A related basis for protecting reader privacy is the issue of autonomy and control over data collected about oneself. This is part of a personal interest in not being harmed or exploited by the unintended use of data. The disclosure of a person’s reading habits can lead to snap, and possibly misleading, judgments about a person’s character. In The Unwanted Gaze, for instance, Jeffrey Rosen describes a now infamous episode of Kenneth Starr’s investigation into Monica Lewinsky’s life.[35] Starr attempted to subpoena Washington bookstore Kramerbooks for records of Lewinsky’s book purchases, including her purchase of Nicholson Baker’s Vox, a book discussing phone sex, to give to President Clinton. This revelation, especially if taken out of context, obviously created a risk of judgment about the activities of both Ms. Lewinsky and the President. Privacy includes the ability to prevent actions from being judged and from being judged out of context, and so implicates control and autonomy as much as it implicates intellectual curiosity.

Recognizing the speech and privacy interests involved in the disclosure of a person’s reading activities, federal and state courts have insisted that the government meet high standards when it attempts to obtain reader records.[36] Forty-eight states protect public library reading records by statute, and the attorneys general of the other two states have issued opinions in support of protecting readers’ library records.[37] Thus, the courts and legislature are united in recognizing the importance of a citizenry that can freely avail itself of books and the information they contain without fear of monitoring.

Alongside legal protections are the principles of reader privacy that have been fostered by institutions such as libraries and bookstores.[38] Libraries in particular have developed policies and ethical codes specifically protecting reader privacy and autonomy. The American Library Association, as part of its core mission, has taken on a leadership role in the vigilant protection of reader privacy.[39] Its Library Code of Ethics, first adopted in 1938, consists of eight statements, including: “We protect each library user’s right to privacy and confidentiality with respect to information sought or received and resources consulted, borrowed, acquired or transmitted.”[40] Libraries and brick-and-mortar bookstores have also demanded and fought for a high legal standard, such as a warrant or court order, before turning over reader information to law enforcement or to private parties in litigation.[41] For instance, the Tattered Cover bookstore in Denver refused to turn over book purchase information about a patron accused of drug dealing based on a subpoena, leading to a decision by the Colorado Supreme Court requiring a more protective “warrant plus” standard for such requests in the future.[42] In this way, institutions have played an important leading role in both advancing and enforcing social norms protecting intellectual exploration, including reading.[43]

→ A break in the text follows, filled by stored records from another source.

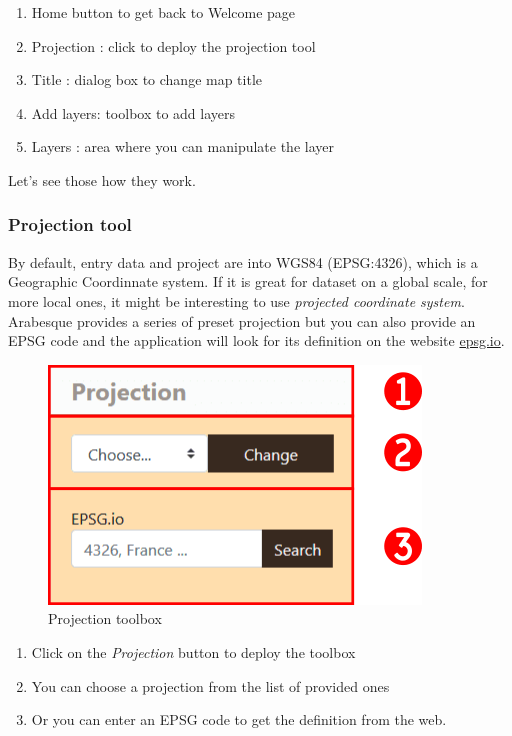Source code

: \documentclass[]{book}
\providecommand{\tightlist}{%
  \setlength{\itemsep}{0pt}\setlength{\parskip}{0pt}}
\begin{document}
\begin{enumerate}
\def\labelenumi{\arabic{enumi}.}
\tightlist
\item
  Home button to get back to Welcome page
\item
  Projection : click to deploy the projection tool
\item
  Title : dialog box to change map title
\item
  Add layers: toolbox to add layers
\item
  Layers : area where you can manipulate the layer
\end{enumerate}

Let's see those how they work.

\hypertarget{projection-tool}{%
\subsubsection{Projection tool}\label{projection-tool}}

By default, entry data and project are into WGS84 (EPSG:4326), which is a Geographic Coordinnate system.
If it is great for dataset on a global scale, for more local ones, it might be
interesting to use \emph{projected coordinate system}.
Arabesque provides a series of preset projection but you can also provide an
EPSG code and the application will look for its definition on the website \href{https://epsg.io}{epsg.io}.

\begin{figure}
\centering
\includegraphics{images/functions/05_functions_swiss_example_projection_tool.png}
\caption{Projection toolbox}
\end{figure}

\begin{enumerate}
\def\labelenumi{\arabic{enumi}.}
\tightlist
\item
  Click on the \emph{Projection} button to deploy the toolbox
\item
  You can choose a projection from the list of provided ones
\item
  Or you can enter an EPSG code to get the definition from the web.
\end{enumerate}
\end{document}
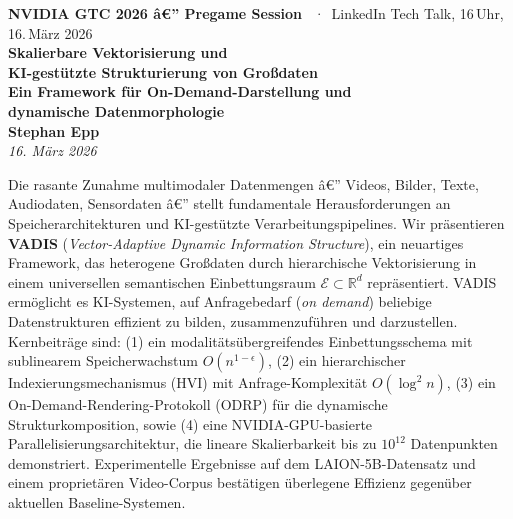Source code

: ﻿\documentclass[12pt,a4paper]{article}
\begin{document}
\begin{center}
  \vspace*{0.2cm}
  {\small\textcolor{nvidiaGreen}{\textbf{NVIDIA GTC 2026 â€” Pregame Session}} \, ·\,
   LinkedIn Tech Talk, 16\,Uhr, 16.\,März 2026}\\[0.5em]

  {\LARGE\bfseries\color{nvidiaDark}
   Skalierbare Vektorisierung und \\KI-gestützte Strukturierung von Großdaten}\\[0.3em]
  {\Large\bfseries\color{accentBlue}
   Ein Framework für On-Demand-Darstellung und\\[0.1em]
   dynamische Datenmorphologie}\\[0.7em]

  {\normalsize\bfseries Stephan Epp}\\[0.4em]
  {\small\textit{16. März 2026}}\\[0.8em]

  \begin{minipage}{0.88\linewidth}
    \begin{tcolorbox}[mybox, title={Abstract}]
      \small
      Die rasante Zunahme multimodaler Datenmengen â€” Videos, Bilder, Texte, 
      Audiodaten, Sensordaten â€” stellt fundamentale Herausforderungen an 
      Speicherarchitekturen und KI-gestützte Verarbeitungspipelines.
      Wir präsentieren \textbf{VADIS} (\textit{Vector-Adaptive Dynamic 
      Information Structure}), ein neuartiges Framework, das heterogene 
      Großdaten durch hierarchische Vektorisierung in einem universellen 
      semantischen Einbettungsraum $\mathcal{E} \subset \mathbb{R}^d$ 
      repräsentiert. VADIS ermöglicht es KI-Systemen, auf Anfragebedarf 
      (\textit{on demand}) beliebige Datenstrukturen effizient zu bilden, 
      zusammenzuführen und darzustellen. Kernbeiträge sind: (1) ein 
      modalitätsübergreifendes Einbettungsschema mit sublinearem 
      Speicherwachstum $O(n^{1-\epsilon})$, (2) ein hierarchischer 
      Indexierungsmechanismus (HVI) mit Anfrage-Komplexität 
      $O(\log^2 n)$, (3) ein On-Demand-Rendering-Protokoll (ODRP) für 
      die dynamische Strukturkomposition, sowie (4) eine NVIDIA-GPU-basierte 
      Parallelisierungsarchitektur, die lineare Skalierbarkeit bis zu 
      $10^{12}$ Datenpunkten demonstriert. Experimentelle Ergebnisse auf 
      dem LAION-5B-Datensatz und einem proprietären Video-Corpus 
      bestätigen überlegene Effizienz gegenüber aktuellen Baseline-Systemen.
    \end{tcolorbox}
  \end{minipage}\\[0.9em]
\end{center}
\end{document}
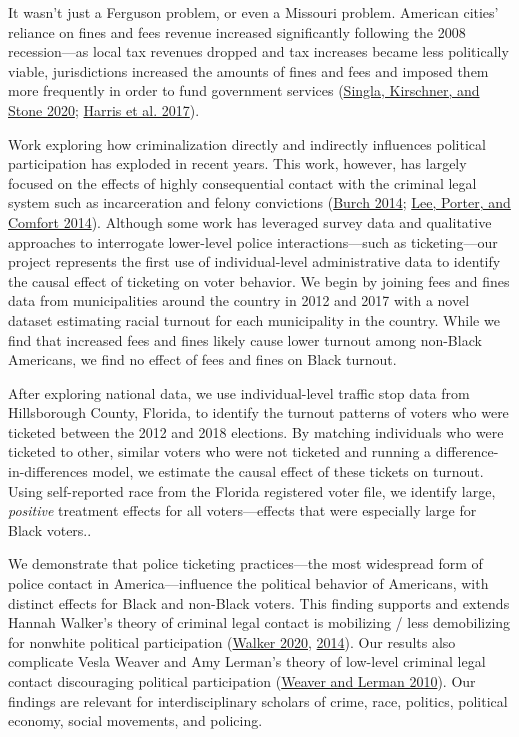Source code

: \documentclass[
  12pt,
]{article}
\begin{document}
It wasn't just a Ferguson problem, or even a Missouri problem. American cities' reliance on fines and fees revenue increased significantly following the 2008 recession---as local tax revenues dropped and tax increases became less politically viable, jurisdictions increased the amounts of fines and fees and imposed them more frequently in order to fund government services (\protect\hyperlink{ref-Singla2020}{Singla, Kirschner, and Stone 2020}; \protect\hyperlink{ref-Harris2017}{Harris et al. 2017}).

Work exploring how criminalization directly and indirectly influences political participation has exploded in recent years. This work, however, has largely focused on the effects of highly consequential contact with the criminal legal system such as incarceration and felony convictions (\protect\hyperlink{ref-Burch2014}{Burch 2014}; \protect\hyperlink{ref-Lee2014}{Lee, Porter, and Comfort 2014}). Although some work has leveraged survey data and qualitative approaches to interrogate lower-level police interactions---such as ticketing---our project represents the first use of individual-level administrative data to identify the causal effect of ticketing on voter behavior. We begin by joining fees and fines data from municipalities around the country in 2012 and 2017 with a novel dataset estimating racial turnout for each municipality in the country. While we find that increased fees and fines likely cause lower turnout among non-Black Americans, we find no effect of fees and fines on Black turnout.

After exploring national data, we use individual-level traffic stop data from Hillsborough County, Florida, to identify the turnout patterns of voters who were ticketed between the 2012 and 2018 elections. By matching individuals who were ticketed to other, similar voters who were not ticketed and running a difference-in-differences model, we estimate the causal effect of these tickets on turnout. Using self-reported race from the Florida registered voter file, we identify large, \emph{positive} treatment effects for all voters---effects that were especially large for Black voters..

We demonstrate that police ticketing practices---the most widespread form of police contact in America---influence the political behavior of Americans, with distinct effects for Black and non-Black voters. This finding supports and extends Hannah Walker's theory of criminal legal contact is mobilizing / less demobilizing for nonwhite political participation (\protect\hyperlink{ref-Walker2020}{Walker 2020}, \protect\hyperlink{ref-Walker2014}{2014}). Our results also complicate Vesla Weaver and Amy Lerman's theory of low-level criminal legal contact discouraging political participation (\protect\hyperlink{ref-Weaver2010}{Weaver and Lerman 2010}). Our findings are relevant for interdisciplinary scholars of crime, race, politics, political economy, social movements, and policing.
\end{document}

II. Books Online Present New Privacy Challenges

Against this backdrop of reader protections offline, it is clear that online reader privacy protections are at least, if not more, important. Both the scope of collection and the actual and possible uses of reader information are much greater online than offline. As described above, online book providers can collect and keep records of reader activities that include much more information than offline providers. They can also marshall that information with a level of granularity far beyond the capabilities of physical libraries or bookstores.[44] A physical bookstore or library will likely only ever have a record of the books a reader checks out or purchases, so laws and policies have only needed to address the retention period for this information and whether and on what legal showing it is made available to others.

In contrast, Google Books is a hosted internet service that logs all user activities. Its granular tracking ability begins long prior to purchase, capturing the process of searching, browsing and the intellectual inquiry that leads to selecting a book, even when no book is selected. Google’s tracking also continues long after book selection and purchase of access.

In addition, the actual and potential uses made of the collected information are significantly greater and potentially more intrusive online than offline. For instance, Google offers many services besides Google Books, and its business model aggregates information about users gathered from each service into an overall profile that is then used to contour advertising.[45] This includes collection not only across Google’s own products, such as Gmail, Google Chat, and Search, but also, using cookies and other technologies, the gathering of information about a specific user across all of the websites that use Google’s DoubleClick/AdSense advertising network.[46] Given the size of this network of websites, it is no exaggeration to say that many internet users can spend their whole day online and never leave a site where a Google product is tracking them.[47] Currently, Google Books includes information gathered about logged-in users as part of this large engine for placing behavior-based advertising on the websites viewed by readers.[48]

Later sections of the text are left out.